§ Work task: Each line of the records that includes "generated" should be found and copied.
Start of Information given
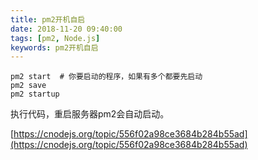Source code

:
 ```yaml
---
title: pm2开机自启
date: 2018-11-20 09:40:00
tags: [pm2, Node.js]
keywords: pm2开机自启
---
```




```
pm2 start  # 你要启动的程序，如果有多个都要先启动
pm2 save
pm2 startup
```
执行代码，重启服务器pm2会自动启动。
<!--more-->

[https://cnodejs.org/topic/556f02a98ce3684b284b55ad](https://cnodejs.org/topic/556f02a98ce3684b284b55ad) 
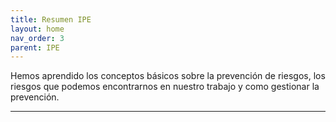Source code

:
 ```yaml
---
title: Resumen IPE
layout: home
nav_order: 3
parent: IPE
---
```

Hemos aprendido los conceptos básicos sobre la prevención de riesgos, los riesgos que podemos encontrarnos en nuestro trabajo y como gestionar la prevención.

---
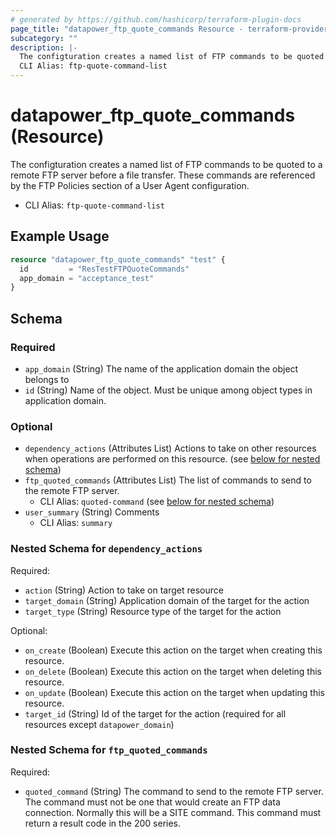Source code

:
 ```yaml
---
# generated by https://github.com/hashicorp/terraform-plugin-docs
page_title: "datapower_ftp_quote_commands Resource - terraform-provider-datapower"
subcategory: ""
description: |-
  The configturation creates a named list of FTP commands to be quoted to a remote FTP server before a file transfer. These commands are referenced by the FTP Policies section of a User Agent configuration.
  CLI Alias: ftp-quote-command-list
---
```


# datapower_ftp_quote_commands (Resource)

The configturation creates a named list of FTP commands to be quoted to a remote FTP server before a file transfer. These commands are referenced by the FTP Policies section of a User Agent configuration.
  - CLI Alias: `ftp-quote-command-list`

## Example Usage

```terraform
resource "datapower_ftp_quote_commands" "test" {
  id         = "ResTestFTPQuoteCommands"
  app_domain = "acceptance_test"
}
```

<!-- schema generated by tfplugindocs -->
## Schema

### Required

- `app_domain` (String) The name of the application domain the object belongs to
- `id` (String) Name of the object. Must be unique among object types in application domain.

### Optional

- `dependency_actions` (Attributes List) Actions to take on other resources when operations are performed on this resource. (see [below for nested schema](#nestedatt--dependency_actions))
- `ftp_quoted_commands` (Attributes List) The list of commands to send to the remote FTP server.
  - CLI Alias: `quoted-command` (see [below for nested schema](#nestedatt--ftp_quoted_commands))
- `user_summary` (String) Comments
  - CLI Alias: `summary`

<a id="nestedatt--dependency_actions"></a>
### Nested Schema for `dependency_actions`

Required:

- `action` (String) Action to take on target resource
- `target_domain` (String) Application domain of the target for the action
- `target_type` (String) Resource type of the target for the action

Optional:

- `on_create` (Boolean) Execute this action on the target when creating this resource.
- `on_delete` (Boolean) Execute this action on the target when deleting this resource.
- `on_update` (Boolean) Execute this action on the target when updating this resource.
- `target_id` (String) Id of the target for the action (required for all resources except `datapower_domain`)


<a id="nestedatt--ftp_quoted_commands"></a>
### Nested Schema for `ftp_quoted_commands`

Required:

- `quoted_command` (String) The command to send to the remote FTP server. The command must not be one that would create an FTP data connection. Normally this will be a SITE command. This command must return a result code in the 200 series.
End of Information given
§ Written solution:
# generated by https://github.com/hashicorp/terraform-plugin-docs
<!-- schema generated by tfplugindocs -->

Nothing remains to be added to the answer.